From mboxrd@z Thu Jan  1 00:00:00 1970
From: Petr Tesarik <ptesarik@suse.cz>
Date: Wed, 14 Nov 2007 07:37:09 +0000
Subject: RE: [PATCH] ptrace RSE bug
Message-Id: <1195025829.24798.5.camel@elijah.suse.cz>
List-Id: <linux-ia64.vger.kernel.org>
References: <1188357710.22637.7.camel@sli10-conroe.sh.intel.com>
In-Reply-To: <1188357710.22637.7.camel@sli10-conroe.sh.intel.com>
MIME-Version: 1.0
Content-Type: text/plain; charset="us-ascii"
Content-Transfer-Encoding: 7bit
To: linux-ia64@vger.kernel.org

Shaohua Li wrote:
> On Tue, 2007-11-13 at 12:07 +0100, Petr Tesarik wrote:
>> On Mon, 2007-11-12 at 16:30 -0800, Roland McGrath wrote:
>>> [...]
>>> If you do the artificial test using a long sleep in arch_ptrace_stop,
>>> then you can probably produce this by hand with gdb.  Have the process
>>> doing raise(SIGCHLD) or some other harmless signal.  The traced
>>> process will stop to report the signal to gdb, and then gdb will sit
>>> at the prompt before resuming it (given "handle SIGFOO stop" if not default).  
>>> If your sleep is long enough, it won't be hard to get your SIGKILL in there.
>>> Then when gdb is sitting, the traced process may still be sitting too.
>>> But it should have gone away instantly from SIGKILL.
>> I found it extremely difficult to trigger the race condition without the
>> articifial test - arch_ptrace_stop() only sleeps if the user page is not
>> present, but in the common case the register stack backing store will
>> have been quite recently accessed by the process.
>>
>> It should be possible to create a large file, flush the page cache, put
>> the RSE into lazy mode, flush it and map the register stack from that
>> file, so that no memory accesses to the backing store are done before
>> ptrace_stop(), but for the time being I placed an msleep(100) after
>> arch_ptrace_stop().
>>
>> Anyway, I produced a test case which succeeds when the call to
>> sigkill_pending() is in and fails when it's commented out.
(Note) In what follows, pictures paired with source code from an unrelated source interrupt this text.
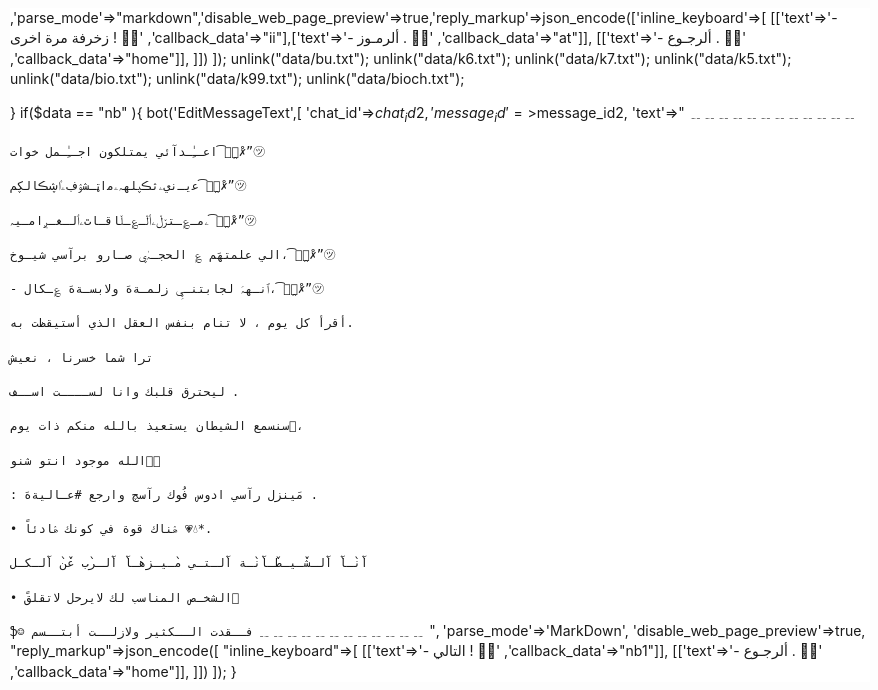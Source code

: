 ,'parse_mode'=>"markdown",'disable_web_page_preview'=>true,'reply_markup'=>json_encode(['inline_keyboard'=>[
[['text'=>'- زخرفة مرة اخرى ! 🦄💸' ,'callback_data'=>"ii"],['text'=>'- ألرمـوز . 🦄💸' ,'callback_data'=>"at"]],
[['text'=>'- ألرجـوع . 🦄💸' ,'callback_data'=>"home"]],
]])
]);
unlink("data/bu.txt");
 unlink("data/k6.txt");
 unlink("data/k7.txt");
 unlink("data/k5.txt");
 unlink("data/bio.txt");
 unlink("data/k99.txt");
 unlink("data/bioch.txt");

}
if($data == "nb" ){
bot('EditMessageText',[
'chat_id'=>$chat_id2,
'message_id'=>$message_id2,
'text'=>"
﹎﹎﹎﹎﹎﹎﹎﹎﹎﹎﹎﹎

`اعـﹻٰـدآئي يمتلكون اجـﹻٰـمل خوات✗ْٰ̯⃕͡”㋡`

`ﻋيـﻧيۦثڪۑلهہۦﻣاټـﺸﯢڣۦٵڜڪالڮم✗ْٰ̯⃕͡”㋡`

`ۦﻣـ؏ـتڒڵۦٲڵـ؏ـڵاقـاﭢۦٲﻟـﻐـږﺍﻣـيہ✗ْٰ̯⃕͡”㋡`

`الي علمتهَم ؏ الحجـﮧٰۑ صـارو برآسي شيـوخ،✗ْٰ̯⃕͡”㋡`

`- ٱنـهہَ لجابتنـۑِ زلمـةهَ ولابسـةهَ ؏ـكال،✗ْٰ̯⃕͡”㋡`


`‏أقرأ كل يوم ، لا تنام بنفس العقل الذي أستيقظت به.`

`ترا شما خسرنا ، نعيش`

`ليحترق قلبك وانا لســــت اســف .`

`سنسمع الشيطان يستعيذ بالله منكم ذات يوم🖤،`

`الله موجود انتو شنو🤤🖤`

`: مَينزل رآسي ادوس فُوك رآسچ وارجع #عـاليةهَ .`

`• ۿناك قوة في كونك ۿادئاً 💗💧*.`

`آ̀ن̀ـآ̀ آ̀لـش̀́ـيـط̀́ـآ̀ن̀ـة آ̀لـتـي م̀ـيـزه̀ـآ̀ آ̀لـر̀ب ع̀́ن̀ آ̀لـكـل`

`• الشخـص المناسب لك لايرحل لاتقلقً💜`

`ֆ☺ فــقدت الــكثير ولازلــت أبتــسم`
﹎﹎﹎﹎﹎﹎﹎﹎﹎﹎﹎﹎
",
'parse_mode'=>'MarkDown',
'disable_web_page_preview'=>true,
"reply_markup"=>json_encode([
"inline_keyboard"=>[
[['text'=>'- التالي ! 🦄💸' ,'callback_data'=>"nb1"]],
[['text'=>'- ألرجـوع . 🦄💸' ,'callback_data'=>"home"]],
]])
]); 
}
I'm attaching
>> it here (the kernel patch to follow).
> So without the sigkill_pending() check, your test case will print an
> error, and otherwise, nothing. This is expected output, right? Looks I
> can reproduce it here.

Yes - you can also check the exit code - it is TEST_OK (=0) if the test
passes, TEST_FAILED (=1) if it fails in a known way and TEST_ABORTED
(=2) if something went wrong unexpectedly.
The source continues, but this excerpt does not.